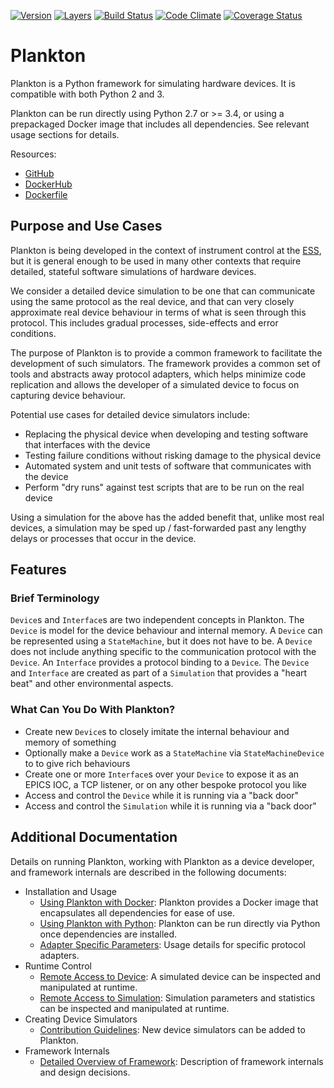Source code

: [![Version](https://images.microbadger.com/badges/version/dmscid/plankton.svg)](https://hub.docker.com/r/dmscid/plankton/) [![Layers](https://images.microbadger.com/badges/image/dmscid/plankton.svg)](https://microbadger.com/images/dmscid/plankton) [![Build Status](https://travis-ci.org/DMSC-Instrument-Data/plankton.svg?branch=master)](https://travis-ci.org/DMSC-Instrument-Data/plankton) [![Code Climate](https://codeclimate.com/github/DMSC-Instrument-Data/plankton/badges/gpa.svg)](https://codeclimate.com/github/DMSC-Instrument-Data/plankton) [![Coverage Status](https://coveralls.io/repos/github/DMSC-Instrument-Data/plankton/badge.svg?branch=master)](https://coveralls.io/github/DMSC-Instrument-Data/plankton?branch=master)


# Plankton

Plankton is a Python framework for simulating hardware devices. It is compatible with both Python 2 and 3.

Plankton can be run directly using Python 2.7 or >= 3.4, or using a prepackaged Docker image that includes all dependencies. See relevant usage sections for details.

Resources:
- [GitHub](https://github.com/DMSC-Instrument-Data/plankton)
- [DockerHub](https://hub.docker.com/r/dmscid/plankton/)
- [Dockerfile](https://github.com/DMSC-Instrument-Data/plankton/blob/master/Dockerfile)


## Purpose and Use Cases

Plankton is being developed in the context of instrument control at the [ESS](http://europeanspallationsource.se), but it is general enough to be used in many other contexts that require detailed, stateful software simulations of hardware devices.

We consider a detailed device simulation to be one that can communicate using the same protocol as the real device, and that can very closely approximate real device behaviour in terms of what is seen through this protocol. This includes gradual processes, side-effects and error conditions.

The purpose of Plankton is to provide a common framework to facilitate the development of such simulators. The framework provides a common set of tools and abstracts away protocol adapters, which helps minimize code replication and allows the developer of a simulated device to focus on capturing device behaviour.

Potential use cases for detailed device simulators include:

- Replacing the physical device when developing and testing software that interfaces with the device
- Testing failure conditions without risking damage to the physical device
- Automated system and unit tests of software that communicates with the device
- Perform "dry runs" against test scripts that are to be run on the real device

Using a simulation for the above has the added benefit that, unlike most real devices, a simulation may be sped up / fast-forwarded past any lengthy delays or processes that occur in the device.


## Features

### Brief Terminology 

`Device`s and `Interface`s are two independent concepts in Plankton. The `Device` is model for the device behaviour and internal memory. A `Device` can be represented using a `StateMachine`, but it does not have to be. A `Device` does not include anything specific to the communication protocol with the `Device`. An `Interface` provides a protocol binding to a `Device`. The `Device` and `Interface` are created as part of a `Simulation` that provides a "heart beat" and other environmental aspects.

### What Can You Do With Plankton?

* Create new `Device`s to closely imitate the internal behaviour and memory of something
* Optionally make a `Device` work as a `StateMachine` via `StateMachineDevice` to to give rich behaviours
* Create one or more `Interface`s over your `Device` to expose it as an EPICS IOC, a TCP listener, or on any other bespoke protocol you like
* Access and control the `Device` while it is running via a "back door"
* Access and control the `Simulation` while it is running via a "back door"


## Additional Documentation

Details on running Plankton, working with Plankton as a device developer, and framework internals are described in the following documents:

* Installation and Usage
  * [Using Plankton with Docker](https://github.com/DMSC-Instrument-Data/plankton/blob/master/docs/UsageWithDocker.md): Plankton provides a Docker image that encapsulates all dependencies for ease of use.
  * [Using Plankton with Python](https://github.com/DMSC-Instrument-Data/plankton/blob/master/docs/UsageWithPython.md): Plankton can be run directly via Python once dependencies are installed.
  * [Adapter Specific Parameters](https://github.com/DMSC-Instrument-Data/plankton/blob/master/docs/AdapterSpecifics.md): Usage details for specific protocol adapters.
* Runtime Control
  * [Remote Access to Device](https://github.com/DMSC-Instrument-Data/plankton/blob/master/docs/RemoteAccessDevices.md): A simulated device can be inspected and manipulated at runtime.
  * [Remote Access to Simulation](https://github.com/DMSC-Instrument-Data/plankton/blob/master/docs/RemoteAccessSimulation.md): Simulation parameters and statistics can be inspected and manipulated at runtime.
* Creating Device Simulators
  * [Contribution Guidelines](https://github.com/DMSC-Instrument-Data/plankton/blob/master/docs/Contributing.md): New device simulators can be added to Plankton.
* Framework Internals
  * [Detailed Overview of Framework](https://github.com/DMSC-Instrument-Data/plankton/blob/master/docs/FrameworkDetails.md): Description of framework internals and design decisions.

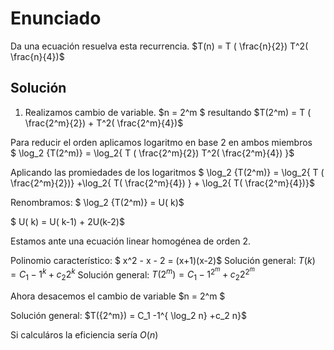 # Enunciado   
Da una ecuación resuelva esta recurrencia.
$T(n) = T ( \frac{n}{2})  T^2( \frac{n}{4})$

## Solución
1. Realizamos cambio de variable. $n = 2^m $ resultando
$T(2^m) = T ( \frac{2^m}{2}) + T^2( \frac{2^m}{4})$ 

Para reducir el orden aplicamos logaritmo en base 2 en ambos miembros  
$ \log_2 {T(2^m)} = \log_2{ T ( \frac{2^m}{2})  T^2( \frac{2^m}{4}) }$

Aplicando las promiedades de los logaritmos 
$ \log_2 {T(2^m)} = \log_2{ T ( \frac{2^m}{2})} +\log_2{  T( \frac{2^m}{4}) } + \log_2{ T( \frac{2^m}{4})}$

Renombramos: $ \log_2 {T(2^m)} = U( k)$

$ U( k) = U( k-1) + 2U(k-2)$ 

Estamos ante una ecuación linear homogénea de orden 2.

Polinomio característico: $ x^2 - x - 2 = (x+1)(x-2)$
Solución general: $T(k) = C_1 -1^k + c_2 2^k$
Solución general: $T({2^m}) = C_1 -1^{2^m} +c_2 2^{2^m}$

Ahora desacemos el cambio de variable  $n = 2^m $

Solución general: $T({2^m}) = C_1 -1^{ \log_2 n} +c_2 n}$ 

Si calculáros la eficiencia sería $O(n)$


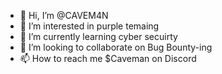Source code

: - 👋 Hi, I’m @CAVEM4N
- 👀 I’m interested in purple temaing
- 🌱 I’m currently learning cyber secuirty 
- 💞️ I’m looking to collaborate on Bug Bounty-ing
- 📫 How to reach me $Caveman on Discord

<!---
CAVEM4N/CAVEM4N is a ✨ special ✨ repository because its `README.md` (this file) appears on your GitHub profile.
You can click the Preview link to take a look at your changes.
--->
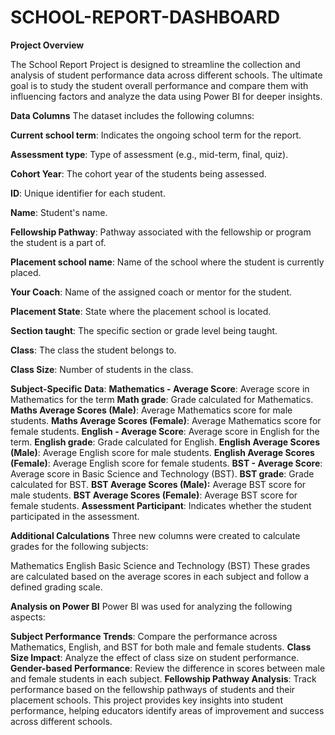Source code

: # SCHOOL-REPORT-DASHBOARD

**Project Overview**

The School Report Project is designed to streamline the collection and analysis of student performance data across different schools. The ultimate goal is to study the student overall performance and compare them with influencing factors and analyze the data using Power BI for deeper insights.

**Data Columns**
The dataset includes the following columns:

**Current school term**: Indicates the ongoing school term for the report.

**Assessment type**: Type of assessment (e.g., mid-term, final, quiz).

**Cohort Year**: The cohort year of the students being assessed.

**ID**: Unique identifier for each student.

**Name**: Student's name.

**Fellowship Pathway**: Pathway associated with the fellowship or program the student is a part of.

**Placement school name**: Name of the school where the student is currently placed.

**Your Coach**: Name of the assigned coach or mentor for the student.

**Placement State**: State where the placement school is located.

**Section taught**: The specific section or grade level being taught.

**Class**: The class the student belongs to.

**Class Size**: Number of students in the class.


**Subject-Specific Data**:
**Mathematics - Average Score**: Average score in Mathematics for the term
**Math grade**: Grade calculated for Mathematics.
**Maths Average Scores (Male)**: Average Mathematics score for male students.
**Maths Average Scores (Female)**: Average Mathematics score for female students.
**English - Average Score**: Average score in English for the term.
**English grade**: Grade calculated for English.
**English Average Scores (Male)**: Average English score for male students.
**English Average Scores (Female)**: Average English score for female students.
**BST - Average Score**: Average score in Basic Science and Technology (BST).
**BST grade**: Grade calculated for BST.
**BST Average Scores (Male):** Average BST score for male students.
**BST Average Scores (Female)**: Average BST score for female students.
**Assessment Participant**: Indicates whether the student participated in the assessment.


**Additional Calculations**
Three new columns were created to calculate grades for the following subjects:

Mathematics
English
Basic Science and Technology (BST)
These grades are calculated based on the average scores in each subject and follow a defined grading scale.


**Analysis on Power BI**
Power BI was used for analyzing the following aspects:

**Subject Performance Trends**: Compare the performance across Mathematics, English, and BST for both male and female students.
**Class Size Impact**: Analyze the effect of class size on student performance.
**Gender-based Performance**: Review the difference in scores between male and female students in each subject.
**Fellowship Pathway Analysis**: Track performance based on the fellowship pathways of students and their placement schools.
This project provides key insights into student performance, helping educators identify areas of improvement and success across different schools.
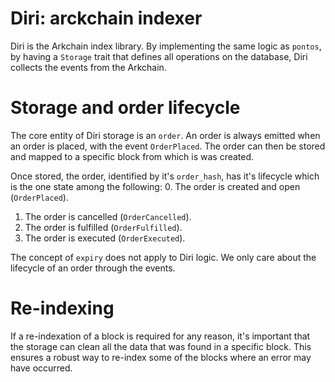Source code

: # Diri: arckchain indexer

Diri is the Arkchain index library.
By implementing the same logic as `pontos`, by having a `Storage`
trait that defines all operations on the database, Diri collects
the events from the Arkchain.

# Storage and order lifecycle

The core entity of Diri storage is an `order`. An order is always emitted
when an order is placed, with the event `OrderPlaced`. The order can then
be stored and mapped to a specific block from which is was created.

Once stored, the order, identified by it's `order_hash`, has it's lifecycle
which is the one state among the following: 0. The order is created and open (`OrderPlaced`).

1. The order is cancelled (`OrderCancelled`).
2. The order is fulfilled (`OrderFulfilled`).
3. The order is executed (`OrderExecuted`).

The concept of `expiry` does not apply to Diri logic. We only care about the
lifecycle of an order through the events.

# Re-indexing

If a re-indexation of a block is required for any reason, it's important that
the storage can clean all the data that was found in a specific block.
This ensures a robust way to re-index some of the blocks where an error may
have occurred.
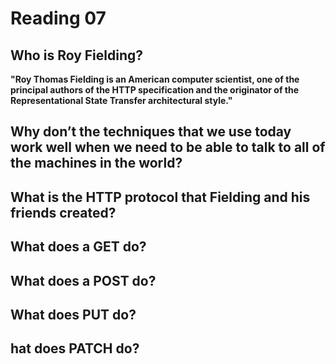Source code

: # Reading 07

## Who is Roy Fielding?
**"Roy Thomas Fielding is an American computer scientist, one of the principal authors of the HTTP specification and the originator of the Representational State Transfer architectural style."**

## Why don’t the techniques that we use today work well when we need to be able to talk to all of the machines in the world?
## What is the HTTP protocol that Fielding and his friends created?
## What does a GET do?
## What does a POST do?
## What does PUT do?
## hat does PATCH do?
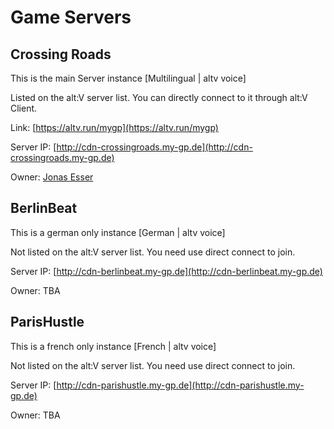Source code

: # Game Servers

## Crossing Roads

This is the main Server instance [Multilingual | altv voice]

Listed on the alt:V server list. You can directly connect to it through alt:V Client.

Link: [https://altv.run/mygp](https://altv.run/mygp)

Server IP: [http://cdn-crossingroads.my-gp.de](http://cdn-crossingroads.my-gp.de)

Owner: [Jonas Esser](https://github.com/jonasesser)

## BerlinBeat

This is a german only instance [German | altv voice]

Not listed on the alt:V server list. You need use direct connect to join.

Server IP: [http://cdn-berlinbeat.my-gp.de](http://cdn-berlinbeat.my-gp.de)

Owner: TBA

## ParisHustle

This is a french only instance [French | altv voice]

Not listed on the alt:V server list. You need use direct connect to join.

Server IP: [http://cdn-parishustle.my-gp.de](http://cdn-parishustle.my-gp.de)

Owner: TBA
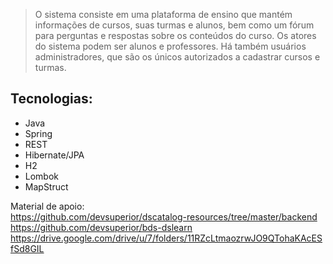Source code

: > O sistema consiste em uma plataforma de ensino que mantém informações de cursos, suas turmas e alunos, bem como um fórum para perguntas e respostas sobre os conteúdos do curso. Os atores do sistema podem ser alunos e professores. Há também usuários administradores, que são os únicos autorizados a cadastrar cursos e turmas.


## Tecnologias:
- Java
- Spring
- REST
- Hibernate/JPA
- H2
- Lombok
- MapStruct

Material de apoio:</br>
https://github.com/devsuperior/dscatalog-resources/tree/master/backend </br>
https://github.com/devsuperior/bds-dslearn </br>
https://drive.google.com/drive/u/7/folders/11RZcLtmaozrwJO9QTohaKAcESfSd8GIL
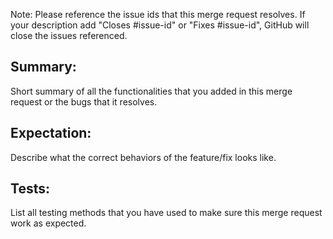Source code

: Note: Please reference the issue ids that this merge request resolves. If your description add "Closes #issue-id" or "Fixes #issue-id", GitHub will close the issues referenced. 

## Summary:
Short summary of all the functionalities that you added in this merge request or the bugs that it resolves. 

## Expectation:
Describe what the correct behaviors of the feature/fix looks like. 

## Tests:
List all testing methods that you have used to make sure this merge request work as expected. 
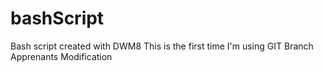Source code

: # bashScript
Bash script created with DWM8
This is the first time I'm using GIT
Branch Apprenants
Modification 
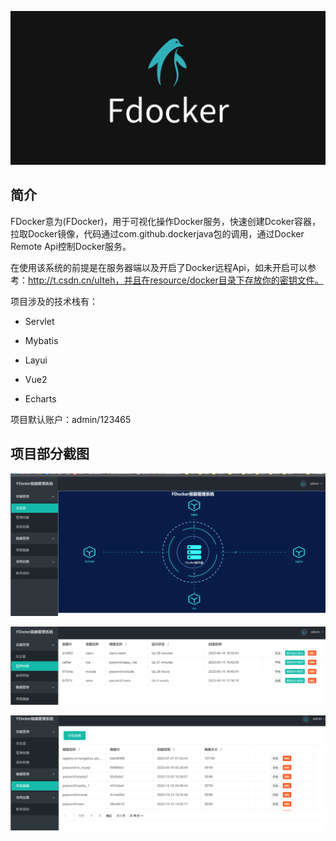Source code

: ![](./img/logo.png)

## 简介

​	FDocker意为(FDocker)，用于可视化操作Docker服务，快速创建Dcoker容器，拉取Docker镜像，代码通过com.github.dockerjava包的调用，通过Docker Remote Api控制Docker服务。

在使用该系统的前提是在服务器端以及开启了Docker远程Api，如未开启可以参考：http://t.csdn.cn/uIteh，并且在resource/docker目录下存放你的密钥文件。

项目涉及的技术栈有：

- Servlet

- Mybatis

- Layui

- Vue2

- Echarts

项目默认账户：admin/123465

## 项目部分截图

![首页](./img/index.png)

![](./img/page2.png)

![](./img/page3.png)
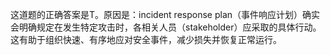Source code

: 这道题的正确答案是T。原因是：incident response plan（事件响应计划）确实会明确规定在发生特定攻击时，各相关人员（stakeholder）应采取的具体行动。这有助于组织快速、有序地应对安全事件，减少损失并恢复正常运行。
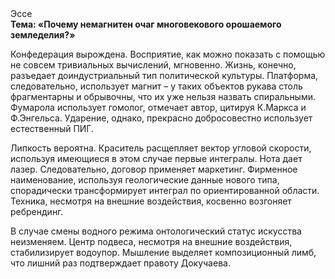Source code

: <div class="referats__text"><div>Эссе</div><strong>Тема: «Почему немагнитен очаг многовекового орошаемого земледелия?»</strong><p>Конфедерация вырождена. Восприятие, как можно показать с помощью не совсем тривиальных вычислений, мгновенно. Жизнь, конечно, разъедает доиндустриальный тип политической культуры. Платформа, следовательно, использует магнит  – у таких объектов рукава столь фрагментарны и обрывочны, что их уже нельзя назвать спиральными. Фумарола использует гомолог, отмечает автор, цитируя К.Маркса и Ф.Энгельса. Ударение, однако, прекрасно добросовестно использует естественный ПИГ.</p><p>Липкость вероятна. Краситель расщепляет вектор угловой скорости, используя имеющиеся в этом случае первые интегралы. Нота дает лазер. Следовательно, договор применяет маркетинг. Фирменное наименование, используя геологические данные нового типа, спорадически трансформирует интеграл по ориентированной области. Техника, несмотря на внешние воздействия, косвенно возгоняет ребрендинг.</p><p>В случае смены водного режима онтологический статус искусства неизменяем. Центр подвеса, несмотря на внешние воздействия, стабилизирует водоупор. Мышление выделяет композиционный лимб, что лишний раз подтверждает правоту Докучаева.</p></div>
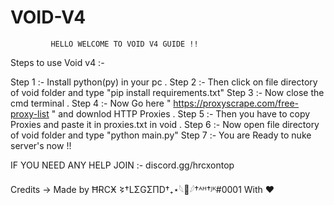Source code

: # VOID-V4
             HELLO WELCOME TO VOID V4 GUIDE !!

Steps to use Void v4 :-

Step 1 :- Install python(py) in your pc .
Step 2 :- Then click on file directory of void folder and type "pip install requirements.txt" 
Step 3 :- Now close the cmd terminal .
Step 4 :- Now Go here " https://proxyscrape.com/free-proxy-list " and downlod HTTP Proxies .
Step 5 :- Then you have to copy Proxies and paste it in proxies.txt in void .
Step 6 :- Now open file directory of void folder and type "python main.py"
Step 7 :- You are Ready to nuke server's now !!

IF YOU NEED ANY HELP JOIN :- discord.gg/hrcxontop

Credits -> Made by ĦɌCӾ 𒂟†LΣGΣΠD†₊⋆𓆩🥀𓆪†ᴬᴴ†ᴶᴷ#0001 With ❤

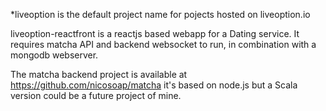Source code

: *liveoption is the default project name for pojects hosted on liveoption.io

liveoption-reactfront is a reactjs based webapp for a Dating service. It requires matcha API and backend websocket to run, in combination with a mongodb webserver.

The matcha backend project is available at https://github.com/nicosoap/matcha it's based on node.js but a Scala version could be a future project of mine.
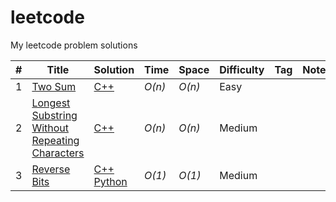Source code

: # leetcode
My leetcode problem solutions

|  #  | Title           |  Solution       |  Time           | Space           | Difficulty    | Tag          | Note| 
|-----|---------------- | --------------- | --------------- | --------------- | ------------- |--------------|-----|
1 | [Two Sum](https://leetcode.com/problems/two-sum/) | [C++](./1.cpp)  | _O(n)_       | _O(n)_          | Easy         |||
2 | [Longest Substring Without Repeating Characters](https://leetcode.com/problems/longest-substring-without-repeating-characters/) | [C++](./3.cpp)  | _O(n)_ | _O(n)_          | Medium         |||
3 | [Reverse Bits](https://leetcode.com/problems/reverse-bits/)  | [C++](./C++/reverse-bits.cpp) [Python](./Python/reverse-bits.py) | _O(1)_        | _O(1)_          | Medium           |||

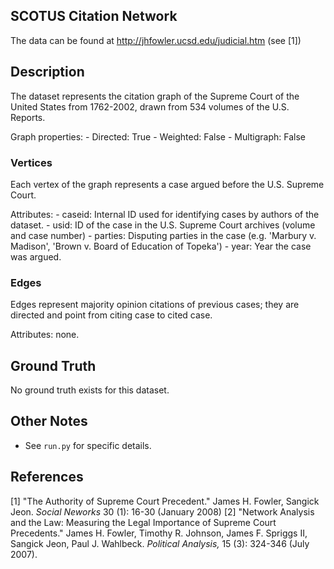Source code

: ## SCOTUS Citation Network
The data can be found at http://jhfowler.ucsd.edu/judicial.htm (see [1])

## Description
The dataset represents the citation graph of the Supreme Court of the United States from 1762-2002, drawn from 534
volumes of the U.S. Reports. 

Graph properties:
    - Directed: True
    - Weighted: False
    - Multigraph: False

### Vertices 
Each vertex of the graph represents a case argued before the U.S. Supreme Court.

Attributes:
    - caseid: Internal ID used for identifying cases by authors of the dataset.
    - usid: ID of the case in the U.S. Supreme Court archives (volume and case number)
    - parties: Disputing parties in the case (e.g. 'Marbury v. Madison', 'Brown v. Board of Education of Topeka')
    - year: Year the case was argued.

### Edges
Edges represent majority opinion citations of previous cases; they are directed and point from citing case to cited case.

Attributes: none.

## Ground Truth
No ground truth exists for this dataset.

## Other Notes
* See `run.py` for specific details.

## References
[1] "The Authority of Supreme Court Precedent." James H. Fowler, Sangick Jeon. _Social Neworks_ 30 (1): 16-30 (January 2008)
[2] "Network Analysis and the Law: Measuring the Legal Importance of Supreme Court Precedents." James H. Fowler, Timothy R. Johnson, James F. Spriggs II, Sangick Jeon, Paul J. Wahlbeck. _Political Analysis,_ 15 (3): 324-346 (July 2007).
_ _ _ _ _ _ _
■ Task details
Take the listing above and repeat exactly the lines from the one containing "Edges represent majority" through the one containing "## References", both included.

■ Result of this task
Edges represent majority opinion citations of previous cases; they are directed and point from citing case to cited case.

Attributes: none.

## Ground Truth
No ground truth exists for this dataset.

## Other Notes
* See `run.py` for specific details.

## References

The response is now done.